Roger Miller, of the Samtec Optical Group, walks us through a PCI Express® over optical FireFly™ demonstration at SC17 in Denver. In this application, instead of inserting a video card directly into the host system PCI Express slot, the Firefly optical interconnect allows the motherboard PCI Express bus to be “extended” to a remote location.
Demo Walkthrough
In this demo, a server, or “Host” system, plays a 4K video. Plugged into one of the PCI Express expansion slots is a Samtec PCI Express compliant add-on card that contains two FireFly PCUO optical modules, which implements a x8 PCI Express Gen 3 (8 Gbps) link. The add-on card is the PCOA series. It is also possible to use four PCUO modules to implement a x16 PCI Express link. By the way, there is no video card in the host system.
Second is an endpoint system with another PCOA card, which also contains two Firefly optical PCUO modules. A video card is plugged into the backplane, which is the actual PCIe endpoint device. The video card output is connected to a 4K monitor.
The optical interconnect between the host and target PCOA cards is a spool of 100 meters of multi-channel fiber optic patch cable. A patch cable with MPO connectors plugs directly into the bulkhead optical adapters on the PCOA optical cards.
PCOA can be used as either a simple transparent bridge to extend the PCI Express bus (as shown in this demo), or as a non-transparent bridge to enable multi-host systems and other application-specific functions.
Challenges of PCI Express Signaling Over Fiber
PCI Express is ubiquitous, and is a popular solution for many types of system architectures, including video transfer, data acquisition, surveillance, computing, storage systems, and many others. This is usually achieved through copper cabling. But, as link distances increase, there reaches a point where optical interconnect becomes the only viable solution.

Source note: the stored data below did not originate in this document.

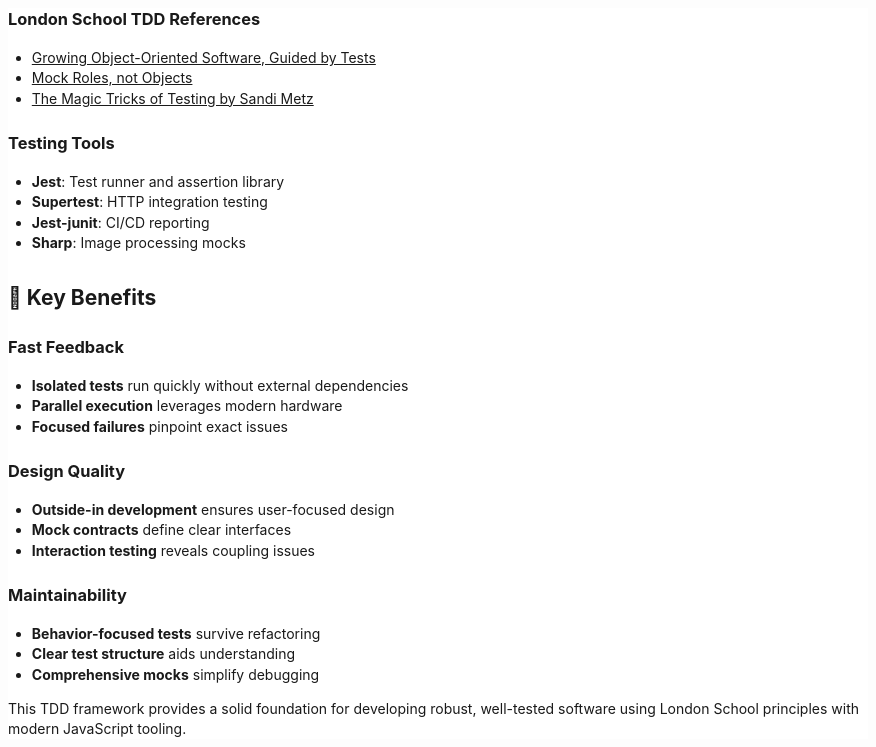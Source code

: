 ### London School TDD References
- [Growing Object-Oriented Software, Guided by Tests](https://www.growing-object-oriented-software.com/)
- [Mock Roles, not Objects](https://jmock.org/oopsla2004.pdf)
- [The Magic Tricks of Testing by Sandi Metz](https://www.youtube.com/watch?v=URSWYvyc42M)

### Testing Tools
- **Jest**: Test runner and assertion library
- **Supertest**: HTTP integration testing
- **Jest-junit**: CI/CD reporting
- **Sharp**: Image processing mocks

## 🎯 Key Benefits

### Fast Feedback
- **Isolated tests** run quickly without external dependencies
- **Parallel execution** leverages modern hardware
- **Focused failures** pinpoint exact issues

### Design Quality
- **Outside-in development** ensures user-focused design
- **Mock contracts** define clear interfaces
- **Interaction testing** reveals coupling issues

### Maintainability
- **Behavior-focused tests** survive refactoring
- **Clear test structure** aids understanding
- **Comprehensive mocks** simplify debugging

This TDD framework provides a solid foundation for developing robust, well-tested software using London School principles with modern JavaScript tooling.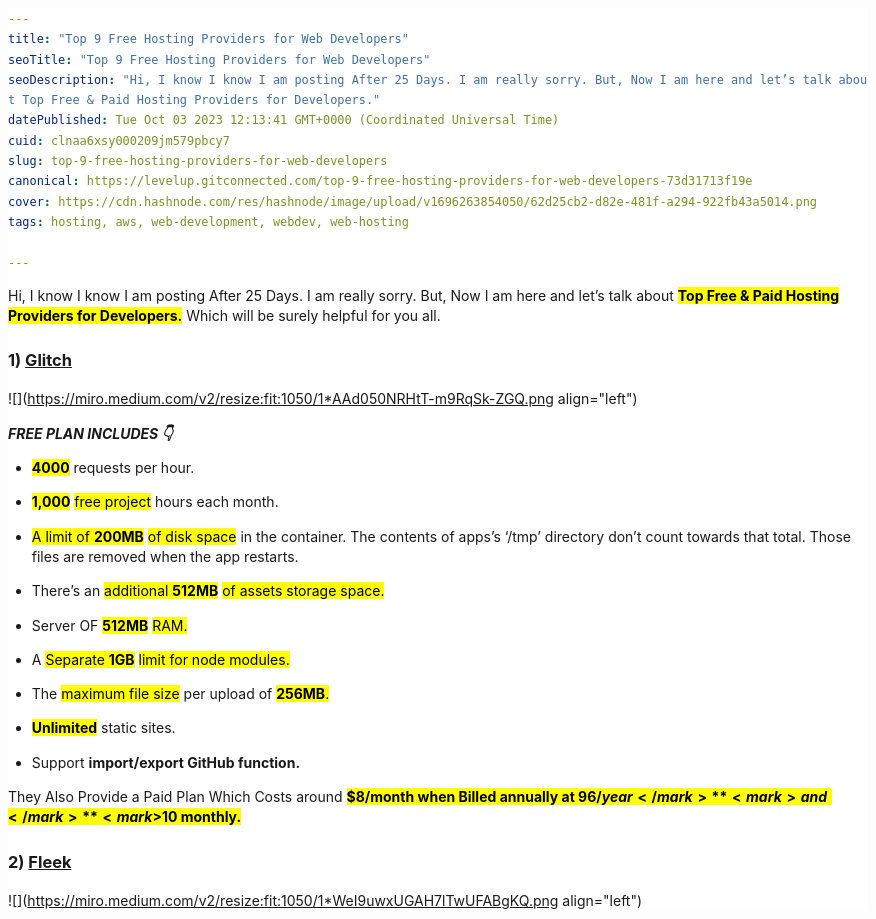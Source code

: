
 ```yaml
---
title: "Top 9 Free Hosting Providers for Web Developers"
seoTitle: "Top 9 Free Hosting Providers for Web Developers"
seoDescription: "Hi, I know I know I am posting After 25 Days. I am really sorry. But, Now I am here and let’s talk about Top Free & Paid Hosting Providers for Developers."
datePublished: Tue Oct 03 2023 12:13:41 GMT+0000 (Coordinated Universal Time)
cuid: clnaa6xsy000209jm579pbcy7
slug: top-9-free-hosting-providers-for-web-developers
canonical: https://levelup.gitconnected.com/top-9-free-hosting-providers-for-web-developers-73d31713f19e
cover: https://cdn.hashnode.com/res/hashnode/image/upload/v1696263854050/62d25cb2-d82e-481f-a294-922fb43a5014.png
tags: hosting, aws, web-development, webdev, web-hosting

---
```


Hi, I know I know I am posting After 25 Days. I am really sorry. But, Now I am here and let’s talk about **<mark>Top Free &amp; Paid Hosting Providers for Developers.</mark>** Which will be surely helpful for you all.

### **1)** [**Glitch**](https://glitch.com/)

![](https://miro.medium.com/v2/resize:fit:1050/1*AAd050NRHtT-m9RqSk-ZGQ.png align="left")

***FREE PLAN INCLUDES 👇***

* **<mark>4000</mark>** requests per hour.
    
* **<mark>1,000</mark>** <mark>free project</mark> hours each month.
    
* <mark>A limit of </mark> **<mark>200MB</mark>** <mark>of disk space</mark> in the container. The contents of apps’s ‘/tmp’ directory don’t count towards that total. Those files are removed when the app restarts.
    
* There’s an <mark>additional </mark> **<mark>512MB</mark>** <mark>of assets storage space.</mark>
    
* Server OF **<mark>512MB</mark>** <mark>RAM.</mark>
    
* A <mark>Separate </mark> **<mark>1GB</mark>** <mark>limit for node modules.</mark>
    
* The <mark>maximum file size</mark> per upload of **<mark>256MB</mark>**<mark>.</mark>
    
* **<mark>Unlimited</mark>** static sites.
    
* Support **import/export GitHub function.**
    

They Also Provide a Paid Plan Which Costs around **<mark>$8/month when Billed annually at $96/year </mark>** <mark>and </mark> **<mark>$10 monthly.</mark>**

### **2)** [**Fleek**](https://fleek.co/)

![](https://miro.medium.com/v2/resize:fit:1050/1*WeI9uwxUGAH7lTwUFABgKQ.png align="left")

But, transmission of native PCI Express signaling over optical interconnect does have its challenges. These challenges are mainly related to the unique characteristics of the PCI Express protocol and its physical layer signaling, which can be incompatible with optical transmission technologies. This includes electrical idle periods, receiver detection sequencing, fast transmitter squelching, and low speed out-of-band signaling.
Samtec has addressed these issues by incorporating hardware and firmware solutions in this version of the Firefly optical engine, named PCUO. PCUO is designed to transmit and receive native PCI Express data over optics, at distances of 100+ meters, and includes support for PCIe sideband signaling.

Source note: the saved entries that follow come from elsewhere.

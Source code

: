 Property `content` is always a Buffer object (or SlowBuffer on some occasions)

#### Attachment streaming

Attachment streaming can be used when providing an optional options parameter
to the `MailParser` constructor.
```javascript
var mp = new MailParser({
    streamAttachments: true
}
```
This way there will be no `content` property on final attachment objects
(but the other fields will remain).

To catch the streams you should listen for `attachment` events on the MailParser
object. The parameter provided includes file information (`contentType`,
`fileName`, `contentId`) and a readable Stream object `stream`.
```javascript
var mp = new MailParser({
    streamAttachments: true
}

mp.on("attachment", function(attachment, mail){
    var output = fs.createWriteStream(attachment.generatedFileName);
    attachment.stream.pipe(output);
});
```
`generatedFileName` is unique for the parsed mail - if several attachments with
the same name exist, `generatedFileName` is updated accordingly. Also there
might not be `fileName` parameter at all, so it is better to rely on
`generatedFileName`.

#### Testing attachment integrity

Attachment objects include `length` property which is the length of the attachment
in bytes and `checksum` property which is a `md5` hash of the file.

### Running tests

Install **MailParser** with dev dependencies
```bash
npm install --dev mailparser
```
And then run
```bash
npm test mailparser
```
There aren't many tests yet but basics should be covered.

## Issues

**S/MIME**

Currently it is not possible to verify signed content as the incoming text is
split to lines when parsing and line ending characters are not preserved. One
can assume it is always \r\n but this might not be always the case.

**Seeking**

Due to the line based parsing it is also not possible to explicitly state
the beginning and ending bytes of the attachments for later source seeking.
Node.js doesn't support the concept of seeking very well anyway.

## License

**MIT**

Firefly is not constrained to panel mounting, and allows the designer to place the optical module closer to their FPGA, ASIC or Switch device, anywhere on the PCB design. This results in better signal integrity characteristics, which in turn reduces the channel equalization requirements, and the system power consumption. PCUO uses the same electrical PCB connector system as all optical Firefly modules.